● **Record set**
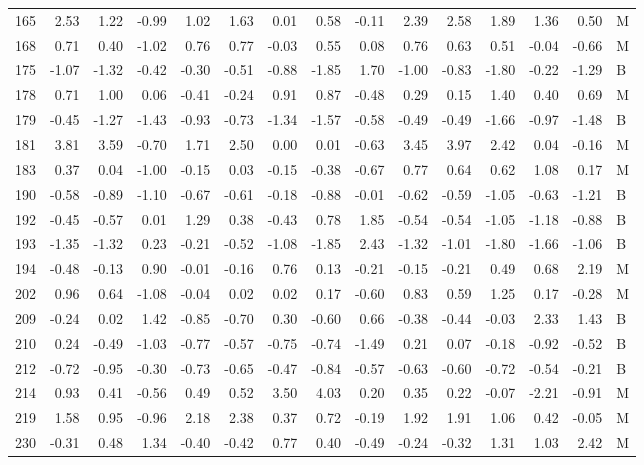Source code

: \begin{table}[ht]
\begin{tabular}{rrrrrrrrrrrrrrl}
  165 & 2.53 & 1.22 & -0.99 & 1.02 & 1.63 & 0.01 & 0.58 & -0.11 & 2.39 & 2.58 & 1.89 & 1.36 & 0.50 & M \\ 
  168 & 0.71 & 0.40 & -1.02 & 0.76 & 0.77 & -0.03 & 0.55 & 0.08 & 0.76 & 0.63 & 0.51 & -0.04 & -0.66 & M \\ 
  175 & -1.07 & -1.32 & -0.42 & -0.30 & -0.51 & -0.88 & -1.85 & 1.70 & -1.00 & -0.83 & -1.80 & -0.22 & -1.29 & B \\ 
  178 & 0.71 & 1.00 & 0.06 & -0.41 & -0.24 & 0.91 & 0.87 & -0.48 & 0.29 & 0.15 & 1.40 & 0.40 & 0.69 & M \\ 
  179 & -0.45 & -1.27 & -1.43 & -0.93 & -0.73 & -1.34 & -1.57 & -0.58 & -0.49 & -0.49 & -1.66 & -0.97 & -1.48 & B \\ 
  181 & 3.81 & 3.59 & -0.70 & 1.71 & 2.50 & 0.00 & 0.01 & -0.63 & 3.45 & 3.97 & 2.42 & 0.04 & -0.16 & M \\ 
  183 & 0.37 & 0.04 & -1.00 & -0.15 & 0.03 & -0.15 & -0.38 & -0.67 & 0.77 & 0.64 & 0.62 & 1.08 & 0.17 & M \\ 
  190 & -0.58 & -0.89 & -1.10 & -0.67 & -0.61 & -0.18 & -0.88 & -0.01 & -0.62 & -0.59 & -1.05 & -0.63 & -1.21 & B \\ 
  192 & -0.45 & -0.57 & 0.01 & 1.29 & 0.38 & -0.43 & 0.78 & 1.85 & -0.54 & -0.54 & -1.05 & -1.18 & -0.88 & B \\ 
  193 & -1.35 & -1.32 & 0.23 & -0.21 & -0.52 & -1.08 & -1.85 & 2.43 & -1.32 & -1.01 & -1.80 & -1.66 & -1.06 & B \\ 
  194 & -0.48 & -0.13 & 0.90 & -0.01 & -0.16 & 0.76 & 0.13 & -0.21 & -0.15 & -0.21 & 0.49 & 0.68 & 2.19 & M \\ 
  202 & 0.96 & 0.64 & -1.08 & -0.04 & 0.02 & 0.02 & 0.17 & -0.60 & 0.83 & 0.59 & 1.25 & 0.17 & -0.28 & M \\ 
  209 & -0.24 & 0.02 & 1.42 & -0.85 & -0.70 & 0.30 & -0.60 & 0.66 & -0.38 & -0.44 & -0.03 & 2.33 & 1.43 & B \\ 
  210 & 0.24 & -0.49 & -1.03 & -0.77 & -0.57 & -0.75 & -0.74 & -1.49 & 0.21 & 0.07 & -0.18 & -0.92 & -0.52 & B \\ 
  212 & -0.72 & -0.95 & -0.30 & -0.73 & -0.65 & -0.47 & -0.84 & -0.57 & -0.63 & -0.60 & -0.72 & -0.54 & -0.21 & B \\ 
  214 & 0.93 & 0.41 & -0.56 & 0.49 & 0.52 & 3.50 & 4.03 & 0.20 & 0.35 & 0.22 & -0.07 & -2.21 & -0.91 & M \\ 
  219 & 1.58 & 0.95 & -0.96 & 2.18 & 2.38 & 0.37 & 0.72 & -0.19 & 1.92 & 1.91 & 1.06 & 0.42 & -0.05 & M \\ 
  230 & -0.31 & 0.48 & 1.34 & -0.40 & -0.42 & 0.77 & 0.40 & -0.49 & -0.24 & -0.32 & 1.31 & 1.03 & 2.42 & M \\ 

\end{tabular}
\end{table}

● **Try it**
Return only the stretch of the material above from the line holding "165 & 2.53 &" through the line holding "168 & 0.71 &", copied exactly.

● **Task result**
  165 & 2.53 & 1.22 & -0.99 & 1.02 & 1.63 & 0.01 & 0.58 & -0.11 & 2.39 & 2.58 & 1.89 & 1.36 & 0.50 & M \\ 
  168 & 0.71 & 0.40 & -1.02 & 0.76 & 0.77 & -0.03 & 0.55 & 0.08 & 0.76 & 0.63 & 0.51 & -0.04 & -0.66 & M \\ 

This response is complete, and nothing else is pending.